Rationale: Lethal arrhythmias such as ventricular tachycardia and ventricular fibrillation (VT/VF) is one of the most serious complications after the resuscitation of severe hemorrhagic shock, even though systemic hemodynamics seems to recover. Objectives: To investigate the mechanisms of arrhythmogenesis after hemorrhagic shock and a role of oxygenated hemoglobin transfusion, optical mapping analysis (OMP), electrophysiological study (EPS), and pathological examination were performed using an acute hemorrhagic shock model of rats. Measurement and Main Results: After cannulating 22G catheter into the lower abdominal aorta, rats were subjected to acute hemorrhagic shock by withdrawing 30% of total blood volume (TBV) for 25 min, and observed for 15 min (shock alone).
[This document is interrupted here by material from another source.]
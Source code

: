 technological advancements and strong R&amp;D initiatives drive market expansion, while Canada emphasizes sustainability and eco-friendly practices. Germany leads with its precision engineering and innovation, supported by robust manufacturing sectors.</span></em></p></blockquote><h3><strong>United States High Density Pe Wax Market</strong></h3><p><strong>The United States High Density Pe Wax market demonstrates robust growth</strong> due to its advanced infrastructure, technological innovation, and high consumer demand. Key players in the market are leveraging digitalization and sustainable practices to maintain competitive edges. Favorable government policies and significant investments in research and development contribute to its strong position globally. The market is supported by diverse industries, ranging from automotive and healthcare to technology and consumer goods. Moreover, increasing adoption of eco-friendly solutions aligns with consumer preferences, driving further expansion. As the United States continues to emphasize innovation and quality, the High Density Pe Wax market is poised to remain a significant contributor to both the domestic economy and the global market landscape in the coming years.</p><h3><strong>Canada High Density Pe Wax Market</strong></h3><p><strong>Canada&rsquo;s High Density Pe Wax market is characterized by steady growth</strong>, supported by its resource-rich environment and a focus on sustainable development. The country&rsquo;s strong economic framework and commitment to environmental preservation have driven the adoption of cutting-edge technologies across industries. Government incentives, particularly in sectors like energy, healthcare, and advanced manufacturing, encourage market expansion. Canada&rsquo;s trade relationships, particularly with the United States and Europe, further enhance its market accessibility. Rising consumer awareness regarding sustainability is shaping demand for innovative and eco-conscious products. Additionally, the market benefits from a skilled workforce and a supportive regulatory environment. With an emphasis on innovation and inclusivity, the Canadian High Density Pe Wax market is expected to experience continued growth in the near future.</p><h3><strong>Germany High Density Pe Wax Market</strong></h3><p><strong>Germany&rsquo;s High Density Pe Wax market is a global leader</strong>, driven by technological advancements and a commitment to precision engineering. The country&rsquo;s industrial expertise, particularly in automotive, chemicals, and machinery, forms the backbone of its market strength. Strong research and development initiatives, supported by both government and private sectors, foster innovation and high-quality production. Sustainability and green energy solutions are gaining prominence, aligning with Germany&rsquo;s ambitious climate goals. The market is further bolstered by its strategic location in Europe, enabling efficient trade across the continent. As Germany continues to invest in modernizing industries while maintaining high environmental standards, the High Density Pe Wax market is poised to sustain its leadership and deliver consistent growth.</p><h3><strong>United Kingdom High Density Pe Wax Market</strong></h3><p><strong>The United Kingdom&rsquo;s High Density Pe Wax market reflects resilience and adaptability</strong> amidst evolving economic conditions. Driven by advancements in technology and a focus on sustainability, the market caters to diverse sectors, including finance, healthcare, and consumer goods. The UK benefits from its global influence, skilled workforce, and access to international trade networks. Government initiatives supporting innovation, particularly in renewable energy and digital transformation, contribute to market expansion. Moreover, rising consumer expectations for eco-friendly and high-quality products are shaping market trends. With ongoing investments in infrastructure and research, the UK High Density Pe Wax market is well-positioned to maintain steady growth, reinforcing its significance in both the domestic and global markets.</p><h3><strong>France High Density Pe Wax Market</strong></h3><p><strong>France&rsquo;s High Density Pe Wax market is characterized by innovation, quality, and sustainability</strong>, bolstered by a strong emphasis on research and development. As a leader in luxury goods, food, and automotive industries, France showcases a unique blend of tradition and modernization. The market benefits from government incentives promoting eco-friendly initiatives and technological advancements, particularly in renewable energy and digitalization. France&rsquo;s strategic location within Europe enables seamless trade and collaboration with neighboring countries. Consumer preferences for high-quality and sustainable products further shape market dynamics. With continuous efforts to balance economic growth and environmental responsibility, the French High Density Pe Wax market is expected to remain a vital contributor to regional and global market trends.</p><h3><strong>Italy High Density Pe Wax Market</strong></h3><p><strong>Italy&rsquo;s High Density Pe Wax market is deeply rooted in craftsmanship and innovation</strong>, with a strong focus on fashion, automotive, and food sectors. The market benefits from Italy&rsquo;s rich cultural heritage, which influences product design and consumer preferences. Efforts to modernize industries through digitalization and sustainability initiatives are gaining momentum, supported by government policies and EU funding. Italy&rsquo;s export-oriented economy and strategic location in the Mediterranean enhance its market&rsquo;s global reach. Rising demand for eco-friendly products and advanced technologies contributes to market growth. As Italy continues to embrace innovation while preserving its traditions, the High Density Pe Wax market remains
After acute hemorrhagic shock, the rats were immediately resuscitated by transfusing exactly the same amount of saline, 5% albumin (5%ALB), oxygenated liposome-encapsulated human hemoglobin (LHb), or oxygenated autologous washed red blood cells (wRBC) (n = 7, per group). After excising the heart, OMP and EPS were performed in isolated Langendorff-perfused hearts. OMP revealed abnormal ventricular conduction delay in conjunction with impaired action potential duration (APD) dispersion in both ventricles in shock alone, saline, and 5%ALB. In contrast, myocardial conduction velocity and APD dispersion in both ventricles were substantially attenuated in LHb or wRBC. VT/VF spontaneously occurred in shock alone. Furthermore, sustained VT/VF was easily provoked by burst pacing stimulus to the LV in saline and 5%ALB. No VT/VF was induced in the LV when the heart was resuscitated with oxygenated LHb or wRBC. Pathology including electron microscopy and immunohistochemistry demonstrated myocardial structural damages characterized by degradation of sarcometric actin and connexin43 in shock, saline, and 5%ALB. However, these histological changes were substantially attenuated in LHb and wRBC. Conclusion: Ventricular structural remodeling after hemorrhagic shock causes VT/VF only in the presence with APD dispersion. Oxygenated hemoglobin transfusion prevents VT/VF by preserving myocardial structures caused by ischemia-reperfusion injury in hemorrhagic shock.